Complex & Intelligent Systems ( IF 5.0 ) Pub Date : 2024-12-19 , DOI: 10.1007/s40747-024-01672-0 Zhenhai Wang, Lutao Yuan, Ying Ren, Sen Zhang, Hongyu Tian
The most common method for visual object tracking involves feeding an image pair comprising a template image and search region into a tracker. The tracker uses a backbone to process the information in the image pair. In pure Transformer-based frameworks, redundant information in image pairs exists throughout the tracking process and the corresponding negative tokens consume the same computational resources as the positive tokens while degrading the performance of the tracker. Therefore, we propose to solve this problem using an adaptive dynamic sampling strategy in a pure Transformer-based tracker, known as ADSTrack. ADSTrack progressively reduces irrelevant, redundant negative tokens in the search region that are not related to the tracked objectand the effect of noise generated by these tokens. The adaptive dynamic sampling strategy enhances the performance of the tracker by scoring and adaptive sampling of important tokens, and the number of tokens sampled varies according to the input image. Moreover, the adaptive dynamic sampling strategy is a parameterless token sampling strategy that does not use additional parameters.
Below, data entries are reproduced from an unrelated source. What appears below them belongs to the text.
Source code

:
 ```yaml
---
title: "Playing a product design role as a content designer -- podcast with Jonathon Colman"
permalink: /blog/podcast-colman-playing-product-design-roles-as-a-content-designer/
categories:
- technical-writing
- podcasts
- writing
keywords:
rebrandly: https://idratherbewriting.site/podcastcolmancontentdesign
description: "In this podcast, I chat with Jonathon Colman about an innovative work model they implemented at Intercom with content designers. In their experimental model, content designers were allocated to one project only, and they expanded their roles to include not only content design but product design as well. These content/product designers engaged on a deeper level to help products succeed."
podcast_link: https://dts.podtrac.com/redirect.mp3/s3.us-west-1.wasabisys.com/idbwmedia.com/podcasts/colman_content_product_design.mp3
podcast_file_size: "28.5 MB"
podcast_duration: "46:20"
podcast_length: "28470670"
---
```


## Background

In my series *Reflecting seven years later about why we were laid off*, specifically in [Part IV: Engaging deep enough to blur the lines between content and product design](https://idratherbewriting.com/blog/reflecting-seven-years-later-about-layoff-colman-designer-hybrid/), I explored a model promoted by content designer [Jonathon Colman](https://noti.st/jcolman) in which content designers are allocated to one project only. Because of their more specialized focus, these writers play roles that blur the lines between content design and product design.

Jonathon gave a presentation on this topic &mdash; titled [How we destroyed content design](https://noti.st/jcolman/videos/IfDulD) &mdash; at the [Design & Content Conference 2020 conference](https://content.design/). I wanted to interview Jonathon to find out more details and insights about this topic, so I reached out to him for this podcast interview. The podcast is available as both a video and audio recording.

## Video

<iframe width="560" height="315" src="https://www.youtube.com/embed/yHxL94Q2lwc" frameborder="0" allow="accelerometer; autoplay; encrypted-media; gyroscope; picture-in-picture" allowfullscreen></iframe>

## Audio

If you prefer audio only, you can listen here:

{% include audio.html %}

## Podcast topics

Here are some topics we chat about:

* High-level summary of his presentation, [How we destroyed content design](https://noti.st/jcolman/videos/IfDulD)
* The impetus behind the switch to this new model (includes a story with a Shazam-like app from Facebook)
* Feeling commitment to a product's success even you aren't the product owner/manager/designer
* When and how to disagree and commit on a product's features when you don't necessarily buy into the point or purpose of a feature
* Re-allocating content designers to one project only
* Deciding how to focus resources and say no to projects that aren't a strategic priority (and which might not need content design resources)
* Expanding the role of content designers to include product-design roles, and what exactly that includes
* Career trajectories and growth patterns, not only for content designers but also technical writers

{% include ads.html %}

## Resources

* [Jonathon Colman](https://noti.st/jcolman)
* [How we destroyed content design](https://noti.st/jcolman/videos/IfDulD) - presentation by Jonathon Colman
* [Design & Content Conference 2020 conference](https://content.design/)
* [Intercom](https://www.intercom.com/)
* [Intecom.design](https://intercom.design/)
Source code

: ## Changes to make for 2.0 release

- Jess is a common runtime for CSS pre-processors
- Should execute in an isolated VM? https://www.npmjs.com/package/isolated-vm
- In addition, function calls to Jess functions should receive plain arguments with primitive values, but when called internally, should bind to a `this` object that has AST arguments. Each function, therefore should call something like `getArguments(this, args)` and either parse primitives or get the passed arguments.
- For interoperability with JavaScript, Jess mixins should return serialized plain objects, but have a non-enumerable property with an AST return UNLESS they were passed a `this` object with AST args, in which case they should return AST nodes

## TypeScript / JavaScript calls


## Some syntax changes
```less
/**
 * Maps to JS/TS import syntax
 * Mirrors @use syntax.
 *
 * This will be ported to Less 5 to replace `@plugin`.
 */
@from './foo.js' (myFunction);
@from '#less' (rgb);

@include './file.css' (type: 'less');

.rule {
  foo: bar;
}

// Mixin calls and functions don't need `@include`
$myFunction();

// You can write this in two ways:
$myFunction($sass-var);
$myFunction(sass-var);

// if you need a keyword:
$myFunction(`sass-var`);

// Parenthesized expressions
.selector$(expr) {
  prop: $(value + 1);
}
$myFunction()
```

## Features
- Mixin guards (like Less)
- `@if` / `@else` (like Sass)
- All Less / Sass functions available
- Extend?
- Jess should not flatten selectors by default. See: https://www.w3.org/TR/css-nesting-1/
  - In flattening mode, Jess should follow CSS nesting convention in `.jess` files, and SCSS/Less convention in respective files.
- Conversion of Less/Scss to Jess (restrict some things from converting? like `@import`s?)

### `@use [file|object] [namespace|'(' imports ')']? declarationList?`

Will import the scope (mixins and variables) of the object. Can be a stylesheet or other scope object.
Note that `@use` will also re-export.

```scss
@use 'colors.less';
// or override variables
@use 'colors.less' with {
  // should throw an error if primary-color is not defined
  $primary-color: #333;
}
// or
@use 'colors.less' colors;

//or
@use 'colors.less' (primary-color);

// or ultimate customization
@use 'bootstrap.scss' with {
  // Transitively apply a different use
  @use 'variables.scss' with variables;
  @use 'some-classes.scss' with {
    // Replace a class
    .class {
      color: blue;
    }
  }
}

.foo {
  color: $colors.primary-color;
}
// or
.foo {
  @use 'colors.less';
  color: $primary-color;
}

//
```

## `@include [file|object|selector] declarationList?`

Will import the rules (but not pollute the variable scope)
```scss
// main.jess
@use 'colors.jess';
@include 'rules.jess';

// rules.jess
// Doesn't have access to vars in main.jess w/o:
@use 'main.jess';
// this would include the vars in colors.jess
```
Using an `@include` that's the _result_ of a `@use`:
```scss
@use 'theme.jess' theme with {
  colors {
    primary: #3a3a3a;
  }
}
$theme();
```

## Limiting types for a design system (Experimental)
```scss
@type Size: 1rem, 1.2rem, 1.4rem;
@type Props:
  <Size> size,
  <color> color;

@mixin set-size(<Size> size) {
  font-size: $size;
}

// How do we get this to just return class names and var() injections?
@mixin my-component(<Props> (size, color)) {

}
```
We add several extra tokens as auxiliary tokens to the backbone to further optimize the feature map. We extensively evaluate ADSTrack, achieving satisfactory results for seven test sets, including UAV123 and LaSOT.
中文翻译:
ADSTrack:用于视觉跟踪的自适应动态采样
视觉对象跟踪的最常见方法是将包含模板图像和搜索区域的图像对馈送到跟踪器中。跟踪器使用主干来处理图像对中的信息。在基于 Transformer 的纯框架中,图像对中的冗余信息贯穿整个跟踪过程,相应的负 Tokens 消耗与正 Token相同的计算资源,同时降低 Tracker 的性能。因此,我们建议在基于 Transformer 的纯跟踪器(称为 ADSTrack)中使用自适应动态采样策略来解决这个问题。ADSTrack 逐渐减少搜索区域中与被跟踪对象无关的不相关、冗余的负标记,以及这些标记产生的噪声影响。自适应动态采样策略通过对重要 Token 进行评分和自适应采样来增强跟踪器的性能,采样的 Token 数量根据输入图像的不同而变化。此外,自适应动态采样策略是一种不使用额外参数的无参数 token 采样策略。我们在 backbone 中添加了几个额外的 token 作为辅助 token,以进一步优化 Feature Map。我们广泛评估了 ADSTrack,在 UAV123 和 LaSOT 等 7 个测试集上取得了令人满意的结果。